Vous pouvez constater l'évolution (dans le temps) purement technique de ses productions...

Je reste à disposition pour vos questions sur Yayoi Kusama, ou l'art contemporain!
Dague d'Ebène
w00t.gif Superbe topic sur une artiste que je ne connaissais pas.

online2long.gif Nous avions déjà parlé dans un autre topic de l'énergie créatrice de certains individus atteints de maladies psychologiques (ici). C'est un domaine très intéressant, passionnant lorsqu'il prouve que la pratique d'un art a effectivement des valeurs thérapeutiques.

Sais-tu s'il existe des études analytiques (artistique ou psychologique) sur le travail de Yayoi Kusama, Pinksushi ? Par exemple sur son utilisation symbolique des pois, le "cercle parfait" permettant d'accéder à l'appaisement, ou la structuration répétitive mettant en condition le probable état hypnotique recherché. C'est d'ailleurs ce que l'on ressent en fixant les images que tu nous as proposé (sauf, peut-être, Repetitive Vision qui ne donne cruellement envi de me gratter partout tongue.gif ).

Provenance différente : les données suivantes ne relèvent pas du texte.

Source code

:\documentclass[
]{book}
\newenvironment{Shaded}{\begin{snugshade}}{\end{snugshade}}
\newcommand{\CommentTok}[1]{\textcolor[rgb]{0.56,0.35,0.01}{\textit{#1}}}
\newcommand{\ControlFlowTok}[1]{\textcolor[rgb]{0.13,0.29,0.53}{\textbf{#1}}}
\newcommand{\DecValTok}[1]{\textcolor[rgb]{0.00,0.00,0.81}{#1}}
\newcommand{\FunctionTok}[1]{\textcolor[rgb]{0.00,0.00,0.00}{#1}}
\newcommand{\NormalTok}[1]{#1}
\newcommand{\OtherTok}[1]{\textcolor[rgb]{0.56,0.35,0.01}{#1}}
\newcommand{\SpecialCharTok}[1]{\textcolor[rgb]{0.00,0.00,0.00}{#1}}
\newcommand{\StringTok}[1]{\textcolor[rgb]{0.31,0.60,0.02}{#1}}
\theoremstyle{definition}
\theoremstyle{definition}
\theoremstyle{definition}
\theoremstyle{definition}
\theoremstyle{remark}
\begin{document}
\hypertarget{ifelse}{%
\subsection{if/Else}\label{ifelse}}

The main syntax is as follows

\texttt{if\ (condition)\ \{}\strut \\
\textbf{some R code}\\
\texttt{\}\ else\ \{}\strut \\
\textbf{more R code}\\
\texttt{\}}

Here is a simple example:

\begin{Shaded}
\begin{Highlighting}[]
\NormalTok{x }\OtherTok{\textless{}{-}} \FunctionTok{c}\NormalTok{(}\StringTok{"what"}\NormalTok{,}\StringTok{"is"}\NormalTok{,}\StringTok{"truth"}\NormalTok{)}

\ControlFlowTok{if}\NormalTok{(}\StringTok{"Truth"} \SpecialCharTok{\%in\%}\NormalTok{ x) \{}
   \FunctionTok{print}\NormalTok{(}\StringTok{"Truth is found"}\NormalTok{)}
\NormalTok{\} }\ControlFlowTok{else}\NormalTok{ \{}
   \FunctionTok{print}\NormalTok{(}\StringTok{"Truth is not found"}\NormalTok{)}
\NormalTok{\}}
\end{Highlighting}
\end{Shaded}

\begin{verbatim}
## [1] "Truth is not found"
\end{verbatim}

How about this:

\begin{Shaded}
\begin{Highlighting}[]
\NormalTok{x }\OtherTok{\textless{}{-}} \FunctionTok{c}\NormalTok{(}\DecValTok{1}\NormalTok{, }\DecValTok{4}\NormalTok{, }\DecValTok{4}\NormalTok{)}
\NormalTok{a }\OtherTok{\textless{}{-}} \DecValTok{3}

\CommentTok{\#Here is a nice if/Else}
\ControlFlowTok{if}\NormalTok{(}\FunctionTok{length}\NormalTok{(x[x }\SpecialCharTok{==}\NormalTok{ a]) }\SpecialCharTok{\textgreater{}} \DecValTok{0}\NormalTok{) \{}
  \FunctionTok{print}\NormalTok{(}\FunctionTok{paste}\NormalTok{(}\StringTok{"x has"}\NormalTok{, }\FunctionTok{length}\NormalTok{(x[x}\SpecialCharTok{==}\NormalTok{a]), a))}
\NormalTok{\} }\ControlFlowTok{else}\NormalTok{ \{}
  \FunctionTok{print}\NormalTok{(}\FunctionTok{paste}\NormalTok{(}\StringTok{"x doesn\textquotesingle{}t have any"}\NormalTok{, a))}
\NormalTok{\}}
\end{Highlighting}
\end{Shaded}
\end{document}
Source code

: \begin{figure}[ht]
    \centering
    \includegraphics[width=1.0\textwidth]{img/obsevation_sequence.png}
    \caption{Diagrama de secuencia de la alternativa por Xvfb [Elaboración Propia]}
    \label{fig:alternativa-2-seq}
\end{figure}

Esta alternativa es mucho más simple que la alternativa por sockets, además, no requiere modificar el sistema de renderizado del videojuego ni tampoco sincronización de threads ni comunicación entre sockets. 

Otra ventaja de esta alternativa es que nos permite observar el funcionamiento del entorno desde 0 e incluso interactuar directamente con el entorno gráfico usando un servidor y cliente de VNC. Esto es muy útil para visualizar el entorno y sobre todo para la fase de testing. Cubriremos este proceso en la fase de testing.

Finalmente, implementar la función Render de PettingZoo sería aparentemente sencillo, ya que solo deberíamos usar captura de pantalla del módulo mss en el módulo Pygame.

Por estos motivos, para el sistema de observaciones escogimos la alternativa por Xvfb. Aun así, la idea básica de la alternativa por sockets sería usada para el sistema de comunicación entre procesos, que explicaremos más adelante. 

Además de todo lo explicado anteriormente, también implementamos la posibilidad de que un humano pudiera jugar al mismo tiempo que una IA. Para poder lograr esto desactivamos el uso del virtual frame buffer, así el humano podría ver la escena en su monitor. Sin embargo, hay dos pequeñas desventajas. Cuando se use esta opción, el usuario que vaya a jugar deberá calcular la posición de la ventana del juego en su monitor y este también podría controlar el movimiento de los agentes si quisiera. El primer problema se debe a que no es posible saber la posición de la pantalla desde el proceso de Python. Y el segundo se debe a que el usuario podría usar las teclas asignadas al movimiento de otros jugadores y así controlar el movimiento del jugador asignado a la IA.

J'imagine quel effet cela doit être de se retrouver en réalité face à ses oeuvres rolleyes.gif
pinksushi
QUOTE
Sais-tu s'il existe des études analytiques (artistique ou psychologique) sur le travail de Yayoi Kusama, Pinksushi ? Par exemple sur son utilisation symbolique des pois, le "cercle parfait" permettant d'accéder à l'appaisement, ou la structuration répétitive mettant en condition le probable état hypnotique recherché


Volontairement je n'avais pas mis toutes les explications sur les fait des points (pour ne choquer personne) tongue.gif !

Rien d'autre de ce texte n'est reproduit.